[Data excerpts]
┌────────

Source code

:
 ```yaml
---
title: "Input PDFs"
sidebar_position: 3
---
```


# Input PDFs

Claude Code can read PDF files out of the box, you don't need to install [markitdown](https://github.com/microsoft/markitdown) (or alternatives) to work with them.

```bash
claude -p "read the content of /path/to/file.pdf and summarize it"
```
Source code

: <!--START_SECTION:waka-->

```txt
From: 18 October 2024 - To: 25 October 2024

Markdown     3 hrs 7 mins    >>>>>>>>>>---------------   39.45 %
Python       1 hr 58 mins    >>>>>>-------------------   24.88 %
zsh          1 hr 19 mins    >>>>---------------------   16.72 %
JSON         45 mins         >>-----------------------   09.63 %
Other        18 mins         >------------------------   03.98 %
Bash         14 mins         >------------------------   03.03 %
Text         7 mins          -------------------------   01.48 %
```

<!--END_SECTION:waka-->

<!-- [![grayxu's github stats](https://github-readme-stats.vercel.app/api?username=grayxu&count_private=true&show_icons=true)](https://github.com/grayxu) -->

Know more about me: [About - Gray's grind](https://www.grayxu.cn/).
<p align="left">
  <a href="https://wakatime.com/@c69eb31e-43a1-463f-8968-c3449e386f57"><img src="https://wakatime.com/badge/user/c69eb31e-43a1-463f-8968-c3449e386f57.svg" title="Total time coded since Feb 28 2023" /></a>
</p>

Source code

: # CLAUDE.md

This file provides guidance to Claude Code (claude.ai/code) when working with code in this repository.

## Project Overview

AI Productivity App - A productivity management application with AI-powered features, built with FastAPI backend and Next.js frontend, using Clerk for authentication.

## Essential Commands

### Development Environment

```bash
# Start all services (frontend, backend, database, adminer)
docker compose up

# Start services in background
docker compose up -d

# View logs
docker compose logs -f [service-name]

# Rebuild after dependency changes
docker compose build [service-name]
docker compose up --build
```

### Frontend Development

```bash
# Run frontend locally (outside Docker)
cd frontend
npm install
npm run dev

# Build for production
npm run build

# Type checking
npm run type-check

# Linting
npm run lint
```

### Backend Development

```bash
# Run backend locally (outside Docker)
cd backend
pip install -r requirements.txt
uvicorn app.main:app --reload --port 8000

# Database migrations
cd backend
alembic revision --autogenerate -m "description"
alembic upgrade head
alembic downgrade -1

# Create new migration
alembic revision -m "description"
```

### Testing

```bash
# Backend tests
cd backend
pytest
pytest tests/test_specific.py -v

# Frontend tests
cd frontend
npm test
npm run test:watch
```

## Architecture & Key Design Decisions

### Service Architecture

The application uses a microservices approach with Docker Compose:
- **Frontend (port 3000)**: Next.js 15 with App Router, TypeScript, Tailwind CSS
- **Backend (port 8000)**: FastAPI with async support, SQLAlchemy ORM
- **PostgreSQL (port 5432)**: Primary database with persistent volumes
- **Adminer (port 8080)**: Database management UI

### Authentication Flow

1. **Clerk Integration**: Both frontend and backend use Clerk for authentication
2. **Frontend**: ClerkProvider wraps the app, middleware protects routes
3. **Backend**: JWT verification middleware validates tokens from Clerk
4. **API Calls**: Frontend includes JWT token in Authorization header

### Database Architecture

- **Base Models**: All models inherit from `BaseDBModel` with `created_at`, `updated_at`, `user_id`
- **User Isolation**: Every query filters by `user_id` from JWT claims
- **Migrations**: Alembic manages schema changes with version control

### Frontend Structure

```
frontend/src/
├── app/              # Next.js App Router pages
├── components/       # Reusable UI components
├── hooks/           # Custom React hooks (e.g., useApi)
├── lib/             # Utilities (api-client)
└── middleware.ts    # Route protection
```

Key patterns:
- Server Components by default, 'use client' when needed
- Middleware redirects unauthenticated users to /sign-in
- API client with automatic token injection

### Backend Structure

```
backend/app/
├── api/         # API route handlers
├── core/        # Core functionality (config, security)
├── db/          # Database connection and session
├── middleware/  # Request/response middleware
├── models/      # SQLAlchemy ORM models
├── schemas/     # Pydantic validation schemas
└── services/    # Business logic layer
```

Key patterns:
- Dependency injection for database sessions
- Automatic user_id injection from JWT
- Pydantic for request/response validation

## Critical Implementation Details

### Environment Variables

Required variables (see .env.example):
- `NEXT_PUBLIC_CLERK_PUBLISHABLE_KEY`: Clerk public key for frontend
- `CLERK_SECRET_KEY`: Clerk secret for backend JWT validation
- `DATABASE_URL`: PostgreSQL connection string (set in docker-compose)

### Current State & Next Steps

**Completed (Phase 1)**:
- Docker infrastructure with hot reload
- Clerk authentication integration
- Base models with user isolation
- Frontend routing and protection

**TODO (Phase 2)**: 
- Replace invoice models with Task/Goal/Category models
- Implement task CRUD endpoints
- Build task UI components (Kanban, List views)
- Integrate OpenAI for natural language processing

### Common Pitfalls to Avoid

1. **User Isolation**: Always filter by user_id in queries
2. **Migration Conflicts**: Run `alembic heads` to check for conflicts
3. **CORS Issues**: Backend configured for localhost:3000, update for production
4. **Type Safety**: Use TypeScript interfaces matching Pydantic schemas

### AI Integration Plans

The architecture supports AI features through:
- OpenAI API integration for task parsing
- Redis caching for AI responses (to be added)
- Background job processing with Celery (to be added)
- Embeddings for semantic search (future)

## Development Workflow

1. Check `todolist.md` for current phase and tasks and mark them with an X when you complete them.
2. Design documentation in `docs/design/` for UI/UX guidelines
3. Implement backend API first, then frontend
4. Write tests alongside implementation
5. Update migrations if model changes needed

└────────
┌────────

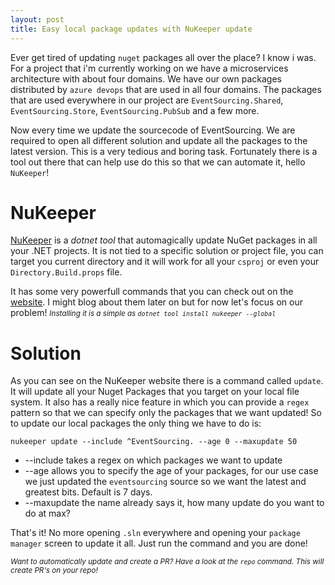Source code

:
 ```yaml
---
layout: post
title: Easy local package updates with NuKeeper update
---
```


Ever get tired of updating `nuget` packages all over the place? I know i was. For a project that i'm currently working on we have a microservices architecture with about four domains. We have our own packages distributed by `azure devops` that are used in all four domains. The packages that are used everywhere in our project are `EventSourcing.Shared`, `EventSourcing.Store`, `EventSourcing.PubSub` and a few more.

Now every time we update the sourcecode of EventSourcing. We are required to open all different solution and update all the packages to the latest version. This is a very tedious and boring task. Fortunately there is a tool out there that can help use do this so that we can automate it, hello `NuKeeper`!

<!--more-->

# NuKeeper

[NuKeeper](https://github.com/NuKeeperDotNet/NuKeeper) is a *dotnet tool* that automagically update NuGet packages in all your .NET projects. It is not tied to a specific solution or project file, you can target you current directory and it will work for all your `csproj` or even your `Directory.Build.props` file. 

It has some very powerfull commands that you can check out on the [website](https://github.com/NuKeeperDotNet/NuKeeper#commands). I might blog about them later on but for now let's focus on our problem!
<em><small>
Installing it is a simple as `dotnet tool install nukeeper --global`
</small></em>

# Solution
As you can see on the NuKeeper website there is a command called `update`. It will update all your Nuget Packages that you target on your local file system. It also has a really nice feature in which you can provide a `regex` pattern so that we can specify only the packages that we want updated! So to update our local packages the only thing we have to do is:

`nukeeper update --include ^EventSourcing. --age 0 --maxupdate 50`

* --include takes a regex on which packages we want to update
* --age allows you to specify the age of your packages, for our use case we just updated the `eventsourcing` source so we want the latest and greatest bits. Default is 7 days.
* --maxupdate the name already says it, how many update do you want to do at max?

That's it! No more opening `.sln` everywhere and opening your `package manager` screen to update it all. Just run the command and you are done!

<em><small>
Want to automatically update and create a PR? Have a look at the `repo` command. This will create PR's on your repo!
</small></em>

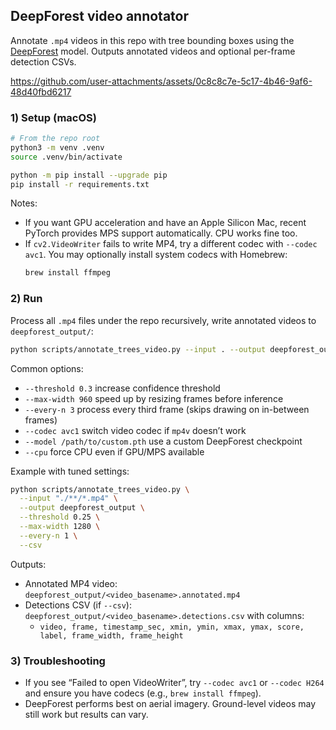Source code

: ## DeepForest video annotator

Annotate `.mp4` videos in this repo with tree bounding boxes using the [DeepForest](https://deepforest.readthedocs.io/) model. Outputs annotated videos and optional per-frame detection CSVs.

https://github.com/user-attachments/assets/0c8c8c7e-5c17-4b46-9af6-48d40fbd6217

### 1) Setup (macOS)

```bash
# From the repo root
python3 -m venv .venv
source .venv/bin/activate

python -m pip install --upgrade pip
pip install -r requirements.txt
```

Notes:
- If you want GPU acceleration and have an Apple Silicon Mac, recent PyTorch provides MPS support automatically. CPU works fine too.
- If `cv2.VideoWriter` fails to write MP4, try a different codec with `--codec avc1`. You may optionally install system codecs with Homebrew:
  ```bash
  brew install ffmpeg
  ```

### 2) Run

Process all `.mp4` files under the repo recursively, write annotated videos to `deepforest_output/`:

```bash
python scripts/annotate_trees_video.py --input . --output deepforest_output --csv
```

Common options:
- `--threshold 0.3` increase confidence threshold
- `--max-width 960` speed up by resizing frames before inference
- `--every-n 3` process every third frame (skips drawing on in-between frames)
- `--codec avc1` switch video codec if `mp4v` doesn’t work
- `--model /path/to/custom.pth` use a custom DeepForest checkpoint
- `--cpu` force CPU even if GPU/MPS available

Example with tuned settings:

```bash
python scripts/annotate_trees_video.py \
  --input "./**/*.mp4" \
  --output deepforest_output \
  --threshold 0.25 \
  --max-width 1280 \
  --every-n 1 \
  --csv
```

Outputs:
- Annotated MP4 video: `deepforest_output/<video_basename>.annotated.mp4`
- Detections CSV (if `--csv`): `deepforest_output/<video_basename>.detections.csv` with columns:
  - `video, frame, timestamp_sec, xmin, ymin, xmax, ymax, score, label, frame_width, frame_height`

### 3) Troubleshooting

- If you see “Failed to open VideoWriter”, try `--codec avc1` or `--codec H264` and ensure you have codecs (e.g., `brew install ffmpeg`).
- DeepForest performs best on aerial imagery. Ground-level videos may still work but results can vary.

└────────

• **What the task asks**
Report each line in the entries where the string "changes" occurs.

• **Solution for this exercise**
# Rebuild after dependency changes
- **Migrations**: Alembic manages schema changes with version control
5. Update migrations if model changes needed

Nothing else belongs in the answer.